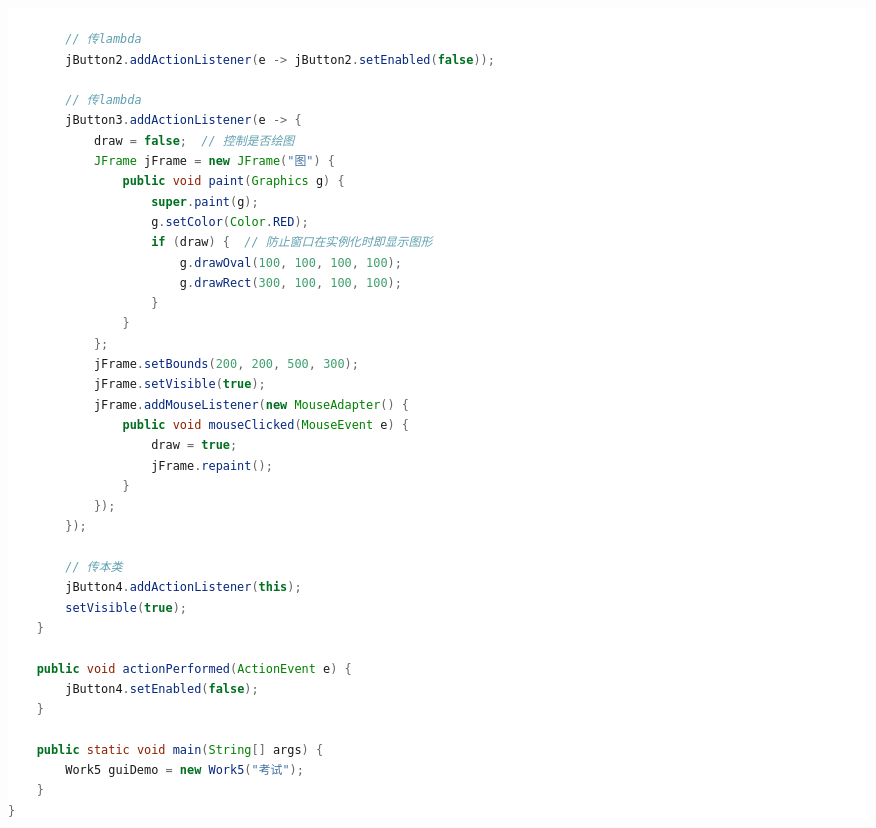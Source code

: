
 ```java

        // 传lambda
        jButton2.addActionListener(e -> jButton2.setEnabled(false));

        // 传lambda
        jButton3.addActionListener(e -> {
            draw = false;  // 控制是否绘图
            JFrame jFrame = new JFrame("图") {
                public void paint(Graphics g) {
                    super.paint(g);
                    g.setColor(Color.RED);
                    if (draw) {  // 防止窗口在实例化时即显示图形
                        g.drawOval(100, 100, 100, 100);
                        g.drawRect(300, 100, 100, 100);
                    }
                }
            };
            jFrame.setBounds(200, 200, 500, 300);
            jFrame.setVisible(true);
            jFrame.addMouseListener(new MouseAdapter() {
                public void mouseClicked(MouseEvent e) {
                    draw = true;
                    jFrame.repaint();
                }
            });
        });

        // 传本类
        jButton4.addActionListener(this);
        setVisible(true);
    }

    public void actionPerformed(ActionEvent e) {
        jButton4.setEnabled(false);
    }

    public static void main(String[] args) {
        Work5 guiDemo = new Work5("考试");
    }
}
```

* [Activity] The answer is every line in the data where the word "true" appears.

* [Reply]
            jFrame.setVisible(true);
                    draw = true;
        setVisible(true);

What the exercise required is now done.